How many lines in the records below contain the word "αναδρομικό"? Give only the number.

──────── RECORDS FOR THIS TASK ────────

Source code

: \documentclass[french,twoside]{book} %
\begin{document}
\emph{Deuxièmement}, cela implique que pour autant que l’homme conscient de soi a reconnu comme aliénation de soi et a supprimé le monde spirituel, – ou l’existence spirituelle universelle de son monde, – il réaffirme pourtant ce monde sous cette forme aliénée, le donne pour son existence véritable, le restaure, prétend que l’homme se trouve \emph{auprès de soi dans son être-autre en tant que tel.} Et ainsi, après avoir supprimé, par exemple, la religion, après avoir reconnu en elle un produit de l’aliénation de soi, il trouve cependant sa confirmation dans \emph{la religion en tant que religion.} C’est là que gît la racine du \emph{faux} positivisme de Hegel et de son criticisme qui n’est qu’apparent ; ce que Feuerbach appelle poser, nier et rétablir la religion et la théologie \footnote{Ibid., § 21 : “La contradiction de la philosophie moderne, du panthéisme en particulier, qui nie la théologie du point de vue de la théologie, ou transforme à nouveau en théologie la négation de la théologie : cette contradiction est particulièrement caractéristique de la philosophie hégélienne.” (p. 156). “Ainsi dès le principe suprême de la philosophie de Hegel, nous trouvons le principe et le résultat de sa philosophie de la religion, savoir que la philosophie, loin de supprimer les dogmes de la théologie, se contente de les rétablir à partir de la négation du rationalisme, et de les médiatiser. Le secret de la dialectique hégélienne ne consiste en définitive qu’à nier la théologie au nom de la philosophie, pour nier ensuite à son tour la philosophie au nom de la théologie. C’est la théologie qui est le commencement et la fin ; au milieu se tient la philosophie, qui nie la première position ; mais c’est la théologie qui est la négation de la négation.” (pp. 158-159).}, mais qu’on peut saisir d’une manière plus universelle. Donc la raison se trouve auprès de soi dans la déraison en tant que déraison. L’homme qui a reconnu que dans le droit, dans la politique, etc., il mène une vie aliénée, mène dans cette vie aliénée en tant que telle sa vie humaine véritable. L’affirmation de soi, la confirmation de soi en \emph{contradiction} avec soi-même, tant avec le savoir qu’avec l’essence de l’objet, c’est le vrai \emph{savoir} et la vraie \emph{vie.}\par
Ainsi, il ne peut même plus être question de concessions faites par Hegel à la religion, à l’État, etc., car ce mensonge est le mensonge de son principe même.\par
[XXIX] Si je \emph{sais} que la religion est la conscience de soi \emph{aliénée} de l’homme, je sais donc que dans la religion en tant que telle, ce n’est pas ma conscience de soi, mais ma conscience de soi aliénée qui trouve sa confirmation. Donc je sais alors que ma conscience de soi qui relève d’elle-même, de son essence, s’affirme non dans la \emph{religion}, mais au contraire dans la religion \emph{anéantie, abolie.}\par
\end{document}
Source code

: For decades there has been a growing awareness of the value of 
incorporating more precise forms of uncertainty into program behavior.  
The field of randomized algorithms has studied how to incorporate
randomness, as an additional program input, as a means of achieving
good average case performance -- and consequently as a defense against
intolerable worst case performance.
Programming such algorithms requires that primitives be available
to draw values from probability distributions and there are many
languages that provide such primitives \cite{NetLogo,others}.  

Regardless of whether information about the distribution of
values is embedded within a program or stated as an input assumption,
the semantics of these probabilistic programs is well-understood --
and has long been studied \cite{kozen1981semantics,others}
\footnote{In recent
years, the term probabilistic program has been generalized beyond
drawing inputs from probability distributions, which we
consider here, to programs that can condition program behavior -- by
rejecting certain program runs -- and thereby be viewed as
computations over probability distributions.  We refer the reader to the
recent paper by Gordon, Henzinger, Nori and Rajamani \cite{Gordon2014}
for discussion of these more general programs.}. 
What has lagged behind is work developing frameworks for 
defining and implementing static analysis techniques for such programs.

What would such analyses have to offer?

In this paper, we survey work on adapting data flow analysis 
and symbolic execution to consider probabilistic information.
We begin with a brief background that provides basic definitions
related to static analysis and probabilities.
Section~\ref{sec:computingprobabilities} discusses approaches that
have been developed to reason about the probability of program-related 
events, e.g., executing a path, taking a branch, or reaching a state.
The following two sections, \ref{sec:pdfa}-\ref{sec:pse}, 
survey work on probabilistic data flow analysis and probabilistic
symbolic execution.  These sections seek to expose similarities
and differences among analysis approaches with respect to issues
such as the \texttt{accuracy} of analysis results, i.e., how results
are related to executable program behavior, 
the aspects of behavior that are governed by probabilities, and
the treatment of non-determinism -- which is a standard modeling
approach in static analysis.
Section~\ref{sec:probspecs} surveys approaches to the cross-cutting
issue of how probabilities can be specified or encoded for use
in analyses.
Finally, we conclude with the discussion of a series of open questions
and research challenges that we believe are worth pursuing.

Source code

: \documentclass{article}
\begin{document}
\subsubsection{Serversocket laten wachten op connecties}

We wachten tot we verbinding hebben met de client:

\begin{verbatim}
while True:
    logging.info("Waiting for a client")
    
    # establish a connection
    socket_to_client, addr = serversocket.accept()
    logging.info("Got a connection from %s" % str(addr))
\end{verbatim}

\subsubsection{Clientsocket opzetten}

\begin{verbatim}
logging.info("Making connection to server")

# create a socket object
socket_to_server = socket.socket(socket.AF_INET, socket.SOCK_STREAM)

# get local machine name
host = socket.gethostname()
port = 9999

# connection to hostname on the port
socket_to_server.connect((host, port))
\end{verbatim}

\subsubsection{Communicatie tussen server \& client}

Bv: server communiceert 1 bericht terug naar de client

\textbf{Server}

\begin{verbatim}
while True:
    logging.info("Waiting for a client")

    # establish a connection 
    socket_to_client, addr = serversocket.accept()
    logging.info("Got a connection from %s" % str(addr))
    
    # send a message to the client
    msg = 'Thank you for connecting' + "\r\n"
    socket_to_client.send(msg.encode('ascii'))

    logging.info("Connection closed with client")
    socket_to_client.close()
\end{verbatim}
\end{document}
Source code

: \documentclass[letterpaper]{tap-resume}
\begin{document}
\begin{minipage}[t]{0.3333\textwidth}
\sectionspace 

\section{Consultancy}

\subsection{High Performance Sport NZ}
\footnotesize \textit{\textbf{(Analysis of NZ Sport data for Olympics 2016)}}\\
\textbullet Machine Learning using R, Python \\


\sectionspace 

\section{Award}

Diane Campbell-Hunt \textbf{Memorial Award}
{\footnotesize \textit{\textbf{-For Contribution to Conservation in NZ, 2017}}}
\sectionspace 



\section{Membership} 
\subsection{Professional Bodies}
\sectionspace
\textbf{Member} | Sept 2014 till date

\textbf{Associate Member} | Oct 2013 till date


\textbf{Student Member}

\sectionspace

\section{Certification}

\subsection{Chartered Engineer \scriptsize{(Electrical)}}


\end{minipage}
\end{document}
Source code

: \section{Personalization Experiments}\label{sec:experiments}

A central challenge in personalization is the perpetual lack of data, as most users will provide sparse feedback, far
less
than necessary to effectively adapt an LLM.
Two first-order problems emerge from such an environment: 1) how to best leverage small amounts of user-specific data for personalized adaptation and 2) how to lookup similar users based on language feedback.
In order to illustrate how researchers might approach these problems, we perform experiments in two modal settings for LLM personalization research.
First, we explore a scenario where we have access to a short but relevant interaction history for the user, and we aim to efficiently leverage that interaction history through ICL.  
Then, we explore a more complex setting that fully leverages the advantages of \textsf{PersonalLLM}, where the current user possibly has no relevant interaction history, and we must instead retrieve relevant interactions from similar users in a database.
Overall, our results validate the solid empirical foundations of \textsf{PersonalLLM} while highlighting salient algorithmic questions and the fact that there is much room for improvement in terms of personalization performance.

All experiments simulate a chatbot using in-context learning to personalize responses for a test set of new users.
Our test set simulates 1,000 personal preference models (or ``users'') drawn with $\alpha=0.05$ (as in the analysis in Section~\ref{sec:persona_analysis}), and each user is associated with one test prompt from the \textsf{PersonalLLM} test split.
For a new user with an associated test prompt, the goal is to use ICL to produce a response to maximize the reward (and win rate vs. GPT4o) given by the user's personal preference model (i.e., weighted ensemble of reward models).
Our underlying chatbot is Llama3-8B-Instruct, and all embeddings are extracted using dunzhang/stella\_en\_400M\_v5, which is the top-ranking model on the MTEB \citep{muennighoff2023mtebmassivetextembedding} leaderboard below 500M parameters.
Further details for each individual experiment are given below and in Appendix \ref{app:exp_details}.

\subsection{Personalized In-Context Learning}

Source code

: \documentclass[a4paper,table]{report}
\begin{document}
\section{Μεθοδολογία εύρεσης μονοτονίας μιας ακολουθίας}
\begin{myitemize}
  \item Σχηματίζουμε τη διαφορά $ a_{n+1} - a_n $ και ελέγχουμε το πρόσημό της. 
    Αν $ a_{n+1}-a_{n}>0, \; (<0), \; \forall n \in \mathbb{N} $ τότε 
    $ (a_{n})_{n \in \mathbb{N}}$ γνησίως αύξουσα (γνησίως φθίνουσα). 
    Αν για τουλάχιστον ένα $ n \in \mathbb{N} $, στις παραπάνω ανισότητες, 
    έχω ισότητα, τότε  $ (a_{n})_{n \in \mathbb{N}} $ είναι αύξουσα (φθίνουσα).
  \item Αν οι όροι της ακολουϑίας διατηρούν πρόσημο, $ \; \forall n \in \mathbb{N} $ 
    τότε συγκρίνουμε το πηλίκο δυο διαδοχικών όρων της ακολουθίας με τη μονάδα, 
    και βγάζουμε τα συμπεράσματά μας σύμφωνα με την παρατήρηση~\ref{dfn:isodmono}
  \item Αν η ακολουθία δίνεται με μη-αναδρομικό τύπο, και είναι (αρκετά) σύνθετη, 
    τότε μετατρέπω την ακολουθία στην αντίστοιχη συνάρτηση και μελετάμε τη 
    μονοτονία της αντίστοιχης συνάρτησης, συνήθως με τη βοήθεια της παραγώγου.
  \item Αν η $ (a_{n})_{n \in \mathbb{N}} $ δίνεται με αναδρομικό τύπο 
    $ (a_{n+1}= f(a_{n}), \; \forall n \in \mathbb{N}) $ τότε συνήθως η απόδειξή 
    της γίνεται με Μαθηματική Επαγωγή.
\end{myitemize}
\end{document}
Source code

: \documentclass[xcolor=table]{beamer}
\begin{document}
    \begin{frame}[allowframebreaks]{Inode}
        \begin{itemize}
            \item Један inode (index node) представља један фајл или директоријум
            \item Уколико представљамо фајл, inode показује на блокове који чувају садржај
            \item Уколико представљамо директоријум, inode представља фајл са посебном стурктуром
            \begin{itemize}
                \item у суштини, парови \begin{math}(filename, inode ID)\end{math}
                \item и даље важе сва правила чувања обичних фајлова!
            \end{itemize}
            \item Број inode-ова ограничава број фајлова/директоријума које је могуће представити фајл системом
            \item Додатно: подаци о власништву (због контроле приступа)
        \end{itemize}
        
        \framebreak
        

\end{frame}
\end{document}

────────

SOLUTION:
2